Women’s History Month Ends, But the Work Is Far from Over

In August of 1920, Congress ratified the 19th amendment, delivering voting rights to American women. This year’s Women’s History Month, celebrated in March, honors these accomplishments, more than a century later. Yet, for all the progress feminists have made around the world in the last century, recent years have been marked by a spike in violence against women.

Samia Suluhu Hassan, Kamala Harris, and Nanaia Mahuta have all made history this year as the first women of color elected to their respective positions of power. Despite these breakthroughs, in the Tigray region of Ethiopia, rape has become a weapon of war against women in the ongoing civil war. Rape is being used by soldiers on both sides of the conflict as a means of violently controlling, punishing, or incapacitating women. Although the #MeToo movement has brought global attention to cases of sexual assault, many countries still aren’t moving in the right direction. For instance, on March 19, Turkey dropped out of the Istanbul Convention, a 2011 pledge designed to protect women from domestic violence and promote gender equality.

In the U.S., the Atlanta shootings have brought international attention to the dehumanization of Asian women that has occurred in our country for centuries.
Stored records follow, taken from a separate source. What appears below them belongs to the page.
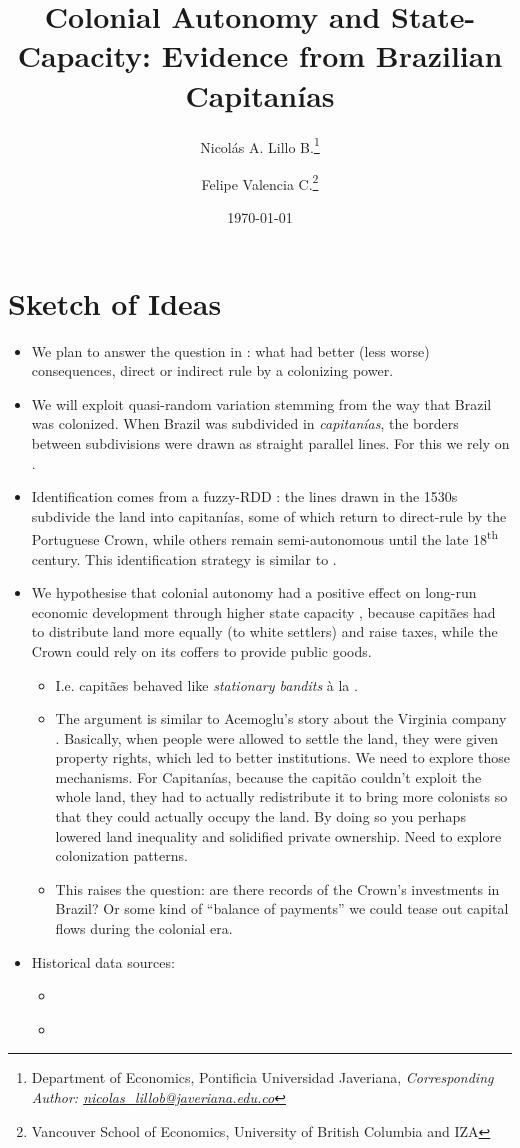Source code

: \documentclass[11pt,a4paper]{article}
\title{Colonial Autonomy and State-Capacity: Evidence from Brazilian Capitan\'ias}
\date{\today}
\author{Nicol\'as A. Lillo B.\thanks{Department of Economics, Pontificia Universidad Javeriana, \emph{Corresponding Author: \href{mailto:nicolas_lillob@javeriana.edu.co}{nicolas\_lillob@javeriana.edu.co}}} \and Felipe Valencia C.\thanks{Vancouver School of Economics, University of British Columbia and IZA}}
\begin{document}
	\maketitle
	
	\section{Sketch of Ideas}
	\begin{itemize}
		\item We plan to answer the question in \textcite{Iyer2010}: what had better (less worse) consequences, direct or indirect rule by a colonizing power.
		\item We will exploit quasi-random variation stemming from the way that Brazil was colonized. When Brazil was subdivided in \emph{capitan\'ias}, the borders between subdivisions were drawn as straight parallel lines. For this we rely on \textcite{Cintra2013}.
		\item Identification comes from a fuzzy-RDD \parencite{Cattaneo2019,Cattaneo2019a}: the lines drawn in the 1530s subdivide the land into capitan\'ias, some of which return to direct-rule by the Portuguese Crown, while others remain semi-autonomous until the late 18\textsuperscript{th} century. This identification strategy is similar to \textcite{Michalopoulos2014}.
		\item We hypothesise that colonial autonomy had a positive effect on long-run economic development through higher state capacity \parencite{Besley2009}, because capit\~aes had to distribute land more equally (to white settlers) and raise taxes, while the Crown could rely on its coffers to provide public goods. 
		\begin{itemize}
			\item I.e. capit\~aes behaved like \emph{stationary bandits} \`{a} la \textcite{Olson1993}.
			\item The argument is similar to Acemoglu's story about the Virginia company \parencite{AcemogluRobinson2012_whynationsfail}. Basically, when people were allowed to settle the land, they were given property rights, which led to better institutions. We need to explore those mechanisms. For Capitan\'ias, because the capit\~ao couldn't exploit the whole land, they had to actually redistribute it to bring more colonists so that they could actually occupy the land. By doing so  you perhaps lowered land inequality and solidified private ownership. Need to explore colonization patterns.
			\item This raises the question: are there records of the Crown's investments in Brazil? Or some kind of ``balance of payments'' we could tease out capital flows during the colonial era.
		\end{itemize}
		\item Historical data sources:
		\begin{itemize}
			\item \textcite{Naritomi2007,Naritomi2012}
			\item \textcite{Fujiwara2017}
		\end{itemize}
	\end{itemize}
\end{document}
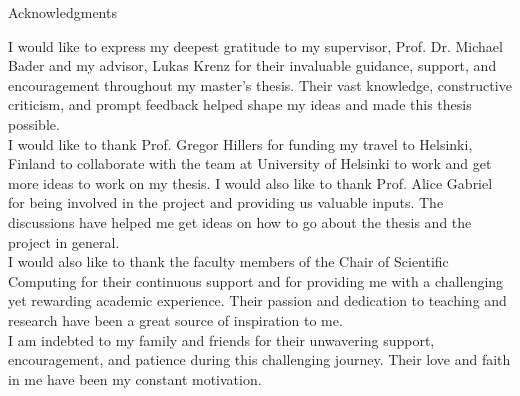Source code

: \thispagestyle{empty}

\vspace*{20mm}

\begin{center}
    { Acknowledgments}
\end{center}

\vspace{10mm}

I would like to express my deepest gratitude to my supervisor, Prof. Dr. Michael Bader and my advisor, Lukas Krenz 
for their invaluable guidance, support, and encouragement throughout my master's thesis. 
Their vast knowledge, constructive criticism, and prompt feedback helped shape my ideas and made this thesis possible. \\

I would like to thank Prof. Gregor Hillers for funding my travel to Helsinki, Finland to collaborate with the team at University of Helsinki
to work and get more ideas to work on my thesis. I would also like to thank Prof. Alice Gabriel for being involved in the project and providing us valuable inputs.
The discussions have helped me get ideas on how to go about the thesis and the project in general.\\

I would also like to thank the faculty members of the Chair of Scientific Computing for their continuous support and for providing 
me with a challenging yet rewarding academic experience. Their passion and dedication to teaching and research have been a 
great source of inspiration to me. \\

I am indebted to my family and friends for their unwavering support, encouragement, and patience during this challenging 
journey. Their love and faith in me have been my constant motivation. \\

\cleardoublepage{}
The Minnesota State Supreme Court recently ruled that rape can be designated as a less severe charge if the victim voluntarily consumed alcohol prior to the attack; the justices found that the victim’s intoxication qualified as “mental incapacitation.” 

Laws and in the U.S. have time and time again fallen short of protecting women’s rights. The Violence Against Women Act was signed by President Bill Clinton in 1994. Designed to protect women against rape and other forms of sexual harrasment, the Act expired in 2018. It offered $1.6 billion over 6 years to the investigation and prosecution of violent crimes against women. It also created the Office of Violence Against Women within the Department of Justice. In 2012, upon the Act’s first reauthorization, it was expanded to include protections for same-sex couples and victims of sex trafficking. The Act finances community violence prevention programs, safe houses, specialized programs for immigrant women and disabled women, and legal aid for the survivors of domestic violence. Despite the benefits from this Act, Congress let the bill expire in 2018. While the Act was re-instituted in 2019 as part of a separate spending bill, it expired again only a few weeks later. 

With every stride toward gender equality there is always some stipulation — some “yet” accompanied by a body count. So, as another Women’s History month ends, I wonder what this universal truth looks like today. The fact remains that sexism is still very much present from the spike in cases of domestic violence to the gender pay gap.

But I still see hope in the fight for gender equity. I see it in the House of Representatives, where the same Violence Against Women Act that sat inactive on a desk in Washigton for three years was pushed to renewal by the most female-identifying House of Representatives in American history. I see it in the deconstruction of the gender binary by our generation. Gender discrimination continues to exist, and feminists will continue to fight to dismantle the patriarchy wherever they see it. Happy Women’s History Month, and please tell your senator to renew the Violence Against Women Act.